Smack Shack: 603 Washington Ave. N., Minneapolis; 612-259-7288; smack-shack.com

And Freehouse (which does brew its own beer but also has a full bar) has fire pits:

Freehouse: 701 Washington Ave. N., Minneapolis; freehousempls.com

In St. Paul, Red Rabbit has an outdoor fireplace and other heating elements, but I’d call to make sure they’re using it that weekend.

Red Rabbit: 788 Grand Ave., St. Paul; 651-444-5995; redrabbitmn.com

But keep an eye on the Eat section as we are planning a roundup of patios that will go the distance as the weather cools.

Q. I’m looking for a good Chinese restaurant that serves authentic, less-Americanized dishes, preferably in St. Paul or on the East Side.

A. Try Szechuan in Roseville, or Peking Garden or Master Noodle (both on University).

Szechuan: 2193 N. Snelling Ave., Roseville; 651-633-3113; szechuanmn.com

Master Noodle (formerly Magic Noodle): 1337 W. University Ave., St. Paul; 651-369-6688; magicnoodleusa.com

Peking Garden: 394 W. University Ave., St. Paul; 651-644-0888; pekinggardenmn.com

Q. I’m looking for a great place to have good halibut dinner somewhere (better East Side than west side of metro) to celebrate a special occasion. Prefer an outdoor patio too.

A. I found just one place with halibut — it was shockingly difficult! Kincaid’s has it on their menu, and the Bloomington location has a patio.

Kincaid’s: 8400 Normandale Lake Blvd., Bloomington; kincaids.com

Q. My two friends and I like to meet for a leisurely lunch (we are all retired now) once a month when possible. One lives in Osceola, Wis., one lives in Crystal, Minn., and I live in Woodbury. We have picked restaurants in White Bear Lake, Stillwater, Roseville and would like some different places to explore. Finding a place that’s equal distance for all is tough. Would love to hear your suggestions.

A. I think looking at a map that Stillwater or White Bear Lake are probably your best bets, and there are some really great places to eat in both cities.

LoLo American Kitchen in Stillwater is a favorite — and they have a location in Hudson, too, if you want to give that a try. LoLo has everything from burgers to tacos to some really tasty rice bowls.
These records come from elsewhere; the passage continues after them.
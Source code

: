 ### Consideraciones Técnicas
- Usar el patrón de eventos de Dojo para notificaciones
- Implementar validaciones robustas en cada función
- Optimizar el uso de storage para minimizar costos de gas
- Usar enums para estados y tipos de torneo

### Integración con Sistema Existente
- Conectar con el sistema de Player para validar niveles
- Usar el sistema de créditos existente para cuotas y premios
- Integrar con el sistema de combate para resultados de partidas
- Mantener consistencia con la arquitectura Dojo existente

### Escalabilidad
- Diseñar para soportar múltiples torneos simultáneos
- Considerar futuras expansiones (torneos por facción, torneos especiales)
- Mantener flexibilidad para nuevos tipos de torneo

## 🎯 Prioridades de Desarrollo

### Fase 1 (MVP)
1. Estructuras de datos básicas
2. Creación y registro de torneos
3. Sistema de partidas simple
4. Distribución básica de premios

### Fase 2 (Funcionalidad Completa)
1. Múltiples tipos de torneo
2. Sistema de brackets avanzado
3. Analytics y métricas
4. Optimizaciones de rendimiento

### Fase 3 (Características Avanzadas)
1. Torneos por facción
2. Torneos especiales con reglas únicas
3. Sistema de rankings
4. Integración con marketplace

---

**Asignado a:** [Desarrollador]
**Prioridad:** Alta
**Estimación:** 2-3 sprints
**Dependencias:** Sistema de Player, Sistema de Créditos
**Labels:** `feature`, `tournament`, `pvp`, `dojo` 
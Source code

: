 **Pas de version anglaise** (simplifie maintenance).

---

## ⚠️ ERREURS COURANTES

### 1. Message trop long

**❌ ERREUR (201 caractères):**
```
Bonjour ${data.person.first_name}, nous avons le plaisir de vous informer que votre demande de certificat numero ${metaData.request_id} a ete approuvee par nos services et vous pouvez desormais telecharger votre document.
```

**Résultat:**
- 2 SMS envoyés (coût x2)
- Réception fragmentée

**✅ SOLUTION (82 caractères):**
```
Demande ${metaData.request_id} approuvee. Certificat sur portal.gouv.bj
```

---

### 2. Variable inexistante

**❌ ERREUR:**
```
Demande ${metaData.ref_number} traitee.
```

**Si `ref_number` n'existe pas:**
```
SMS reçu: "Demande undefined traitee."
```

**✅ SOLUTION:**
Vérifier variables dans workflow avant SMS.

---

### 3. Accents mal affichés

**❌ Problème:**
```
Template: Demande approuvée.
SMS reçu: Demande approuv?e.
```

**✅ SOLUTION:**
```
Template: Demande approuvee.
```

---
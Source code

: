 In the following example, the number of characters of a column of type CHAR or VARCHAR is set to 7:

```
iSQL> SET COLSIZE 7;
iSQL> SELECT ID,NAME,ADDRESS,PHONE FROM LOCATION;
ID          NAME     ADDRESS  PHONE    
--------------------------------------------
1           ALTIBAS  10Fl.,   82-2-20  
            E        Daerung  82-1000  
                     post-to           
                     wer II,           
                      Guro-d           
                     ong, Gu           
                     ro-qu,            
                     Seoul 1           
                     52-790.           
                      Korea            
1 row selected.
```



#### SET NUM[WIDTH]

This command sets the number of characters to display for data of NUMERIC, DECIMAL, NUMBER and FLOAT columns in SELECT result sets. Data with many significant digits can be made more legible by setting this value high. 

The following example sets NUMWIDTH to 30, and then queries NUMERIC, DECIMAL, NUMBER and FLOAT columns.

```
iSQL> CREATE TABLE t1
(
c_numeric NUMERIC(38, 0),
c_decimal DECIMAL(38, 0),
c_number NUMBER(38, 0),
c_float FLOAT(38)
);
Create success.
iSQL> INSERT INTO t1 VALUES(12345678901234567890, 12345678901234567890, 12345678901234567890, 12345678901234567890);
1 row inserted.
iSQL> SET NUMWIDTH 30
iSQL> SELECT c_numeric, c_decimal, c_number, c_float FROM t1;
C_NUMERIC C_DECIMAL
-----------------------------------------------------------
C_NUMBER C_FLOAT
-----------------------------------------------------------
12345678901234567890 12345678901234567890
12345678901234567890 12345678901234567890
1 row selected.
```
LoLo American Kitchen: 233 S. Main St., Stillwater; 651-342-2461 or 175 S. Second St., Hudson, Wis.; 715-808-8025; loloamericankitchen.com

The owners also have a Latin-themed restaurant, Lolito, which I have heard really good things about:

Lolito Cantina: 112 N. Main St., Stillwater; 651-342-0972; lolitostillwater.com

If you’re looking for something a little swanky, check out Feller for lunch:

Feller: 402 S. Main St., Stillwater; 651-571-3501; fellerrestaurant.com

In White Bear Lake, try Brickhouse: 4746 Washington Square, White Bear Lake; 651-528-6958; brickhousemn.com

Another fun thought I had that would be a little more of a trek for your Osceola friend than you and the Crystal friend is Lindey’s in Arden Hills. It’s an old-school steakhouse, and I think a lot of people don’t realize they serve lunch! There are a few sandwiches as well as their famous steak.

Lindey’s Prime Steak House: 3600 N. Snelling Ave., Arden Hills; 651-633-9813; theplaceforsteak.com

And if you go back to Roseville and want something a little more high-end, I recommend Baldamar: 1642 W. County Road B2, 651-796-0040 Roseville; baldamar.com

Hopefully that’s enough to get you started!

Q. I have been searching for a real Monte Cristo sandwich for years. Bennigan’s had one of the best, but they don’t exist any longer. Claddagh’s in Maple Grove had a great one, but sadly closed in 2020. I’ve sampled a few, but most are made like french toast and grilled, not deep fried with batter like the original. Do you know of any St. Paul way?

A. It looks like Lucky’s 13 batters and deep-fries their Monte Cristos.

There are locations in Roseville, Mendota, Bloomington and more!

luckys13pub.com

Q. Many of my relatives are coming from all over the United States for a family reunion, and I want to show them some local flavor. Please recommend a good Hmong restaurant in the St. Paul area.

A. It’s a shame that we don’t have more standalone Hmong restaurants. The best and most authentic Hmong food in town is to be found at Hmong Village, a hodgepodge marketplace with lots of vendors serving Hmong sausage, sticky purple rice and other specialties. Be aware, they close at 6, so it’s more of a lunch destination.

Hmong Village: 1001 Johnson Parkway, St. Paul; hmongvillagemn.com

Chef Yia Vang will be opening Vinai, a full-service Hmong restaurant, soon in Northeast Minneapolis. Meanwhile, they are offering feasts to go at unionkitchenmn.com.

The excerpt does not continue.